Ormanın uğultusu, rüzgârın fısıltısına karıştı.
Oğuz’un elinde Türk bayrağı vardı; arkadaşı ise Atatürk’ün portresini taşımaktaydı. İkisinin arasındaki bağ, yalnızca iplerle değil derin bir saygıyla donanmıştı.
Şelalenin yan duvarında, Oğuz durdu.
Kayanın pürüzlü yüzeyine tutundu.
“Bu taşlar, bizim geçmişimiz,” dedi. “Serttir, dirençlidir, sırtını dayarsan seni düşürmez. Cumhuriyet de böyledir. Zorluklarla dolu ve güven veren bir kaya gibidir…”
Arkadaşları sessizdi. Çünkü biliyorlardı; Cumhuriyet, yalnızca bir yönetim biçimi değil, bir insanlık sözleşmesiydi.
Bir halkın, kendi kaderini eline alma cesaretiydi.
Önce saygıyla, Türk bayrağı açıldı.
Aşağıdaki seyircilerden alkış koptu, rüzgâr ona eşlik etti.
Kırmızı renk, gri kayalara değdiğinde, bir anda çevredeki renkler değişti.
Sararmış yapraklar altın sarısına dönüştü.
Sonbaharın pas rengi bile canlı bir tona büründü.
Oğuz, bayrağın köşesini düzeltti ve fısıldadı. “Bu bayrak, kanla değil, umutla yıkandı. Tarih öncesinde Orta Asya’dan başlayarak, 4.500 sene önce Hakkâri’den Denizli’nin kırsalına kadar taşlara kazındı. Türkmenlerin halı ve kilimlerinde, Kızılderililerin cepkenlerinde kalp üzerinde yer aldı.”
Diğer dağcı, Atatürk’ün portresini açtı.
Suyun döküldüğü noktadan gelen ince sis, yüzün üzerine denk düşüyordu; sanki doğa bile o yüzü kutsuyordu.
İçtenlik ve coşku dolu alkışlar karşısında, dağcılar huzur yaşadı. Çünkü en kutsal görevi yerine getirmişlerdi.

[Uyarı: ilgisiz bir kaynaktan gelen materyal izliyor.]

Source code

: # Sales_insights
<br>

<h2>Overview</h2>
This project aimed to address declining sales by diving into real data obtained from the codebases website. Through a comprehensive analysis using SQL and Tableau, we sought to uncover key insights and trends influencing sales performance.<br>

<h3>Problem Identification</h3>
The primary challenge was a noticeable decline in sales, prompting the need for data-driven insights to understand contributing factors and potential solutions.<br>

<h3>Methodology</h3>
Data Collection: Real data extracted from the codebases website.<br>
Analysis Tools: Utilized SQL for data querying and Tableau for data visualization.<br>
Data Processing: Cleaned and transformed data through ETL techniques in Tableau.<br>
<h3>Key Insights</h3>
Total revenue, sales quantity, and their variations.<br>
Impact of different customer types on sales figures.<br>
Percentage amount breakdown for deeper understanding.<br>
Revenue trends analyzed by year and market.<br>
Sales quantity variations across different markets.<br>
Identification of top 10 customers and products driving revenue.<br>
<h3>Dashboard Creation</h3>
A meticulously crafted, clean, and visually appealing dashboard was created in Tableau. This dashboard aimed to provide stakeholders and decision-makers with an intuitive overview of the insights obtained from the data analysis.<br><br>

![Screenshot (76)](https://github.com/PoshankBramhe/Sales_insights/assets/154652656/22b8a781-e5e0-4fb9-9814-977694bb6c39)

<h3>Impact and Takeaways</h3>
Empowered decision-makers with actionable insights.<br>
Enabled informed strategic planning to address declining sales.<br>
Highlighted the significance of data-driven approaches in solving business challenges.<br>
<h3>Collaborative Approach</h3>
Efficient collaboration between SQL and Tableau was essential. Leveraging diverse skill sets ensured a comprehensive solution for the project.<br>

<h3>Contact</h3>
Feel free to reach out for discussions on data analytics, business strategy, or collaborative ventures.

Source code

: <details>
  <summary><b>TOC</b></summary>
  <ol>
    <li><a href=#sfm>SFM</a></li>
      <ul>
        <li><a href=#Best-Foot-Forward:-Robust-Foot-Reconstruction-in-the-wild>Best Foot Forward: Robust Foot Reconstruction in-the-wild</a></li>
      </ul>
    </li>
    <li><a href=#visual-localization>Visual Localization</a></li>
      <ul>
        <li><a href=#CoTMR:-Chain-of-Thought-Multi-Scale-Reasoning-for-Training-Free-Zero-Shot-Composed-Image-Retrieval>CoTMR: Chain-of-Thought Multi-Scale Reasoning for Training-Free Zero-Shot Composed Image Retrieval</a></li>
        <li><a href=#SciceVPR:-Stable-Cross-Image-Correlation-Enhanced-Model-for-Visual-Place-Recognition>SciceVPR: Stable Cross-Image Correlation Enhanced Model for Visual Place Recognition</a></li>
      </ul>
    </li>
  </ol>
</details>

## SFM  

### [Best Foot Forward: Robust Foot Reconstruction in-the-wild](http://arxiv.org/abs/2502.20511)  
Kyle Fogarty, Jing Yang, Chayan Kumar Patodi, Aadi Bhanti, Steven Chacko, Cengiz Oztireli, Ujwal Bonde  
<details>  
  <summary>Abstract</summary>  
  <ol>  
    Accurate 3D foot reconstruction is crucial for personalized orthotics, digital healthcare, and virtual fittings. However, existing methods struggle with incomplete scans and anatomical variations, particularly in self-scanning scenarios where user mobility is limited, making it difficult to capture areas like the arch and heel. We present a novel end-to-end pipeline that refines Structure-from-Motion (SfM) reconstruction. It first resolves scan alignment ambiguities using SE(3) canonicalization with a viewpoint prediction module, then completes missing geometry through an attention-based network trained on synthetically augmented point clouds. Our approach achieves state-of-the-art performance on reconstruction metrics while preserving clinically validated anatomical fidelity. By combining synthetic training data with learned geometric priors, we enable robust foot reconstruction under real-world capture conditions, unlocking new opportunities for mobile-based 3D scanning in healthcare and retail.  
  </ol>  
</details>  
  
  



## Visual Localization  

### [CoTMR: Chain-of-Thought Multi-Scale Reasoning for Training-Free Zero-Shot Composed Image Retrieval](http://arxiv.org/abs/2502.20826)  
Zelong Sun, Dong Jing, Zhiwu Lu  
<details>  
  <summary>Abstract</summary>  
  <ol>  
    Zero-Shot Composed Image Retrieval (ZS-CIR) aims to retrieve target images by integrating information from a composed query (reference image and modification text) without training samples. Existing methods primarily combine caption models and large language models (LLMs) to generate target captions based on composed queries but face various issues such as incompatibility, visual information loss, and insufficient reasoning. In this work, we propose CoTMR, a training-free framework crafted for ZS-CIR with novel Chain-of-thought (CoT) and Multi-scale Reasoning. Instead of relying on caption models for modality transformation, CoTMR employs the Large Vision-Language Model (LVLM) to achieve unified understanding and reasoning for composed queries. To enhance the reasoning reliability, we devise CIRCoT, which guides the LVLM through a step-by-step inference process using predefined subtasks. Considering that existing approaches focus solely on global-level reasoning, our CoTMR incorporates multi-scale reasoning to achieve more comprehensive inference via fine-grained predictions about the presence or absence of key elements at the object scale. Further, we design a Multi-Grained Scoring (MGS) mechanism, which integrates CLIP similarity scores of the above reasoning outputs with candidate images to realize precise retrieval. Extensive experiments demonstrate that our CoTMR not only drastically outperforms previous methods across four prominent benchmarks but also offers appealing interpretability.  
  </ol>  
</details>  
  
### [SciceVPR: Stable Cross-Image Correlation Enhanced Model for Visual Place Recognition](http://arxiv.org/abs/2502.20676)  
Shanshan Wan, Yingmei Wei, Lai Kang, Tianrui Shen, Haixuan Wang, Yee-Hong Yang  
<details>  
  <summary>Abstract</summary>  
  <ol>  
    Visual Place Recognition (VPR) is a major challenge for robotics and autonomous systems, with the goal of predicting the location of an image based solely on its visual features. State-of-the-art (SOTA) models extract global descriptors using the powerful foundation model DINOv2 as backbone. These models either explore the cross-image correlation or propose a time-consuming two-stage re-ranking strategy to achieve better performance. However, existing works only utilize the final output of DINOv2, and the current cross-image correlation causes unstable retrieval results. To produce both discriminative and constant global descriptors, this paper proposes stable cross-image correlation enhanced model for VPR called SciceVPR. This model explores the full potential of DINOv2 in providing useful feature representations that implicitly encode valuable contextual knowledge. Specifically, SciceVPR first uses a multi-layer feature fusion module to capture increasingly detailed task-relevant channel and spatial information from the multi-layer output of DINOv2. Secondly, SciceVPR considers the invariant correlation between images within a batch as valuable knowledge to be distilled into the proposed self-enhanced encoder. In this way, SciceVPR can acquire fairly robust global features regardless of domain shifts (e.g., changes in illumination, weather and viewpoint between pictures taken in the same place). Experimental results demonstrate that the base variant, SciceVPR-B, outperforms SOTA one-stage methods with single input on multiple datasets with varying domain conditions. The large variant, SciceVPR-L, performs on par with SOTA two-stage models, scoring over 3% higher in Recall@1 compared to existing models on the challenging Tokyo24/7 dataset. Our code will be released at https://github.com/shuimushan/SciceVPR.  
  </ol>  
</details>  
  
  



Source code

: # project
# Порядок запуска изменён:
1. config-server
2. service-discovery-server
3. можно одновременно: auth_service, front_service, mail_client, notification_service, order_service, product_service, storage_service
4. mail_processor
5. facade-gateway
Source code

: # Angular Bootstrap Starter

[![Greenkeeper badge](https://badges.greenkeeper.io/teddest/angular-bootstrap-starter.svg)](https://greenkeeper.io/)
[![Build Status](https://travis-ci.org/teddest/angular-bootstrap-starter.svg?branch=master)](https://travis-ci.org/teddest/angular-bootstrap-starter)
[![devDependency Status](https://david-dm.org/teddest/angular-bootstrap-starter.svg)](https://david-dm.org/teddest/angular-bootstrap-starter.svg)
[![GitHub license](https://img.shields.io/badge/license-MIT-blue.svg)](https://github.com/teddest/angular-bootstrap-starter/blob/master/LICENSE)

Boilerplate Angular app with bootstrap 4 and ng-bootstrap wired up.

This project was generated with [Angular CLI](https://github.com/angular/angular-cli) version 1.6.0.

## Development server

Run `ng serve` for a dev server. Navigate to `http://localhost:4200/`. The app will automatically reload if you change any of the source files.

O anda, gökyüzünde bir açıklık belirdi, güneş utangaçça bulutların arasından süzüldü, bayrak ve portreyi aydınlattı.
Ekip ve seyirciler bir süre sessiz kaldı.

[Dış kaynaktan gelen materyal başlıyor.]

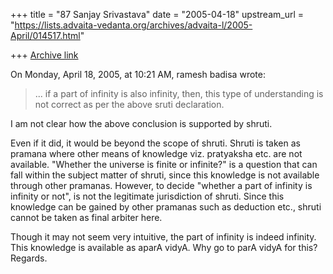 +++
title = "87 Sanjay Srivastava"
date = "2005-04-18"
upstream_url = "https://lists.advaita-vedanta.org/archives/advaita-l/2005-April/014517.html"

+++
[Archive link](https://lists.advaita-vedanta.org/archives/advaita-l/2005-April/014517.html)


On Monday, April 18, 2005, at 10:21  AM, ramesh badisa wrote:

> ... if a part of infinity is also infinity, then, this type of 
> understanding is not correct as per the above sruti declaration.

I am not clear how the above conclusion is supported by shruti.

Even if it did, it would be beyond the scope of shruti. Shruti is taken 
as pramana where other means of knowledge viz. pratyaksha etc. are not 
available. "Whether the universe is finite or infinite?" is a question 
that can fall within the subject matter of shruti, since this knowledge 
is not available through other pramanas. However, to decide "whether a 
part of infinity is infinity or not", is not the legitimate 
jurisdiction of shruti. Since this knowledge can be gained by other 
pramanas such as deduction etc., shruti cannot be taken as final 
arbiter here.

Though it may not seem very intuitive, the part of infinity is indeed 
infinity. This knowledge is available as aparA vidyA. Why go to parA 
vidyA for this?  Regards.


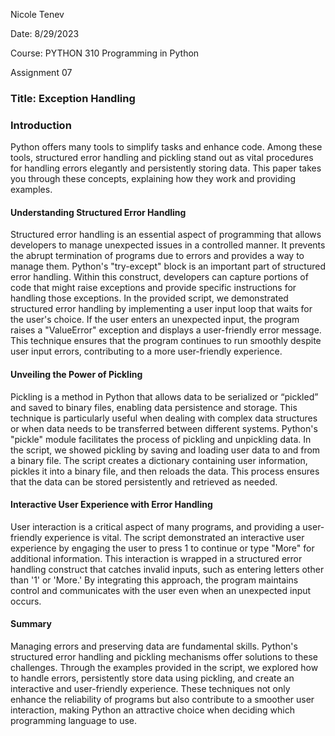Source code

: Nicole Tenev

Date: 8/29/2023

Course: PYTHON 310 Programming in Python

Assignment 07

### Title: Exception Handling

### Introduction
Python offers many tools to simplify tasks and enhance code. Among these tools, structured error handling and pickling stand out as vital procedures for handling errors elegantly and persistently storing data. This paper takes you through these concepts, explaining how they work and providing examples.

#### Understanding Structured Error Handling
Structured error handling is an essential aspect of programming that allows developers to manage unexpected issues in a controlled manner. It prevents the abrupt termination of programs due to errors and provides a way to manage them. Python's "try-except" block is an important part of structured error handling. Within this construct, developers can capture portions of code that might raise exceptions and provide specific instructions for handling those exceptions. In the provided script, we demonstrated structured error handling by implementing a user input loop that waits for the user's choice. If the user enters an unexpected input, the program raises a "ValueError" exception and displays a user-friendly error message. This technique ensures that the program continues to run smoothly despite user input errors, contributing to a more user-friendly experience.

#### Unveiling the Power of Pickling
Pickling is a method in Python that allows data to be serialized or “pickled” and saved to binary files, enabling data persistence and storage. This technique is particularly useful when dealing with complex data structures or when data needs to be transferred between different systems. Python's "pickle" module facilitates the process of pickling and unpickling data. In the script, we showed pickling by saving and loading user data to and from a binary file. The script creates a dictionary containing user information, pickles it into a binary file, and then reloads the data. This process ensures that the data can be stored persistently and retrieved as needed.

#### Interactive User Experience with Error Handling
User interaction is a critical aspect of many programs, and providing a user-friendly experience is vital. The script demonstrated an interactive user experience by engaging the user to press 1 to continue or type "More" for additional information. This interaction is wrapped in a structured error handling construct that catches invalid inputs, such as entering letters other than '1' or 'More.' By integrating this approach, the program maintains control and communicates with the user even when an unexpected input occurs.

#### Summary
Managing errors and preserving data are fundamental skills. Python's structured error handling and pickling mechanisms offer solutions to these challenges. Through the examples provided in the script, we explored how to handle errors, persistently store data using pickling, and create an interactive and user-friendly experience. These techniques not only enhance the reliability of programs but also contribute to a smoother user interaction, making Python an attractive choice when deciding which programming language to use.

Yalnızca suyun sesi vardı ve o ses, sanki geçmişle bugünü birleştiriyordu.
Sessizliği Oğuz bozdu, kaya duvarından haykırarak;
“Cumhuriyet, bize yön verdi.
Karanlıktan aydınlığa giden yolu gösterdi.
Cahil kalmasın diye çocuklarımıza okullar açtık.
Kadınlarımızı, erkeklerle eşitledik.
İnsan, insan olduğu için değer kazansın diye adaleti ilke yaptık.
Ve bütün bunların temeline, aklı ve bilimi koyduk.”
Rüzgâr, onun sözlerini aldı, şelalenin yankısına karıştırdı.
Sanki dağlar bile onu dinliyordu.
Bir süre sonra ekip aşağıya indi.
Yorgunluk umurlarında değildi, gözlerinde huzur vardı.
Çünkü biliyorlardı ki o bayrak ve o portre, yalnızca bir kayanın üzerine değil, insanların kalbine asılmıştı.
Dağcılar seyircilerin arasına karıştığında, birkaç çocuk yukarıya bakıyordu.
Birinin elinde küçük bir defter vardı.
Heyecanla sordu:
“Amca, o bayrak niye orada?”
Oğuz gülümsedi.
“Çünkü” dedi, “biz nereden geldiğimizi unutmamak ve nereye gideceğimize odaklanmak için yükseklere bakarız. O yücelerdeki bayrak bize, içimizdeki aydınlığı ve umudu gösterir.”
Çocuk başını kaldırdı, bayrağın dalgalanışını izledi. Sözleri defterine yazdı.
Gözlerinde hayranlık vardı.
Ve belki de o an, geleceğin bir mühendisi, bir öğretmeni, bir bilim insanı doğuyordu.
Şelale çocuklara ümit verircesine akmaya devam etti. Denizlere, Oğuz’un sözlerini iletti.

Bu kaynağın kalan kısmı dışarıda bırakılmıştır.